The FrancesAnnotate this Case
12 U.S. 354 (1814)
U.S. Supreme Court
The Frances, 12 U.S. 8 Cranch 354 354 (1814)
12 U.S. (8 Cranch) 354
A case of further proof. Goods shipped by a British to an American house, partly in conformity with orders and partly without orders, who had an option to accept or reject the whole invoice in a limited time, remain the property of the shippers until the election be made to accept them.
This is another case of goods by the Frances, captured by the Yankee and condemned in the Circuit Court of Rhode Island, brought up to this Court on appeal.
Messrs. Dunham & Randolph merchants of New York, claimed three bales and nineteen boxes of goods shipped by Alexander Thompson of Glasgow, a British subject, and consigned to Dunham & Randolph. The bill of lading is in their names, and the invoice purports to be on their account and risk. A letter from Thompson to Dunham & Randolph dated Glasgow, 11 July, 1812, after describing the goods and the labor he had employed in the business and stating that the goods were sent partly in the Fanny and partly in the Frances, says
"I have exceeded in some articles, and have sent you others not ordered. . . . I leave it with yourselves to take the whole of the two shipments, or none at all, just as you please.
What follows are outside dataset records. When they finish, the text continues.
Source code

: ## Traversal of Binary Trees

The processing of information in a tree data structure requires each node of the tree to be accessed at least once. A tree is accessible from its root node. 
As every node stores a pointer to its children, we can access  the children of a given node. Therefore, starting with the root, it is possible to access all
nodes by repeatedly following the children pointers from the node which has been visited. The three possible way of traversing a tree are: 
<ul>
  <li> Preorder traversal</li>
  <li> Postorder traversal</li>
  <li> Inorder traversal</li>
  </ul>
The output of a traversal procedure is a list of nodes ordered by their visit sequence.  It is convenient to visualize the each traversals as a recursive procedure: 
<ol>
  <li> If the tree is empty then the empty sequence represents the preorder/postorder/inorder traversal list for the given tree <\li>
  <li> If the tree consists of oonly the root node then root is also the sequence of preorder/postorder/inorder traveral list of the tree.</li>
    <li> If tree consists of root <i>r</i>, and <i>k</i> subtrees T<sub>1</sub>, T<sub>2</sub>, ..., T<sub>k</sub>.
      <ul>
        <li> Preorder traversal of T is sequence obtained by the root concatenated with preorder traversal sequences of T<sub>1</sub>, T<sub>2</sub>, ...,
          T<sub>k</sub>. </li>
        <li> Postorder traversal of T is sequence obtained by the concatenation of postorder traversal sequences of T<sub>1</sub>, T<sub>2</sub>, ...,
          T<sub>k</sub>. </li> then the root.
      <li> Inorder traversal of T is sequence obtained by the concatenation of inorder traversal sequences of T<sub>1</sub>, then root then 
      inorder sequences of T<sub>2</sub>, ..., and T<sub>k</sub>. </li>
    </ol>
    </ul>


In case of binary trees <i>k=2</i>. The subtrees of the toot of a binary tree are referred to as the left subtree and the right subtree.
If you do not wish them, I will thank you to hand the invoices and letters over to Messrs. Falconer & Co. I think twenty-four hours will allow you ample opportunity for you to make up your minds on this point, and if you do not hand them over within that time, I will of course, consider that you take the whole."
On 15 July, Alexander Thompson again wrote to Dunham & Randolph a letter in which he mentions the information that a bill declaring war had passed the House of Representations. He then adds,
"Considering the circumstances of the times, I thought it best to inform Messrs. Falconer, Jackson & Co. fully of the conditions on which I have shipped you the goods by the Fanny and Frances."
In a letter to Messrs. Falconer, Jackson & Co. of the same date, he explains in full the proposition he had made to Dunham & Randolph and directs how those gentlemen are to act for him should Dunham & Randolph reject the consignment.
This property was condemned in the courts below, and from the sentence of condemnation the claimants appealed to this Court.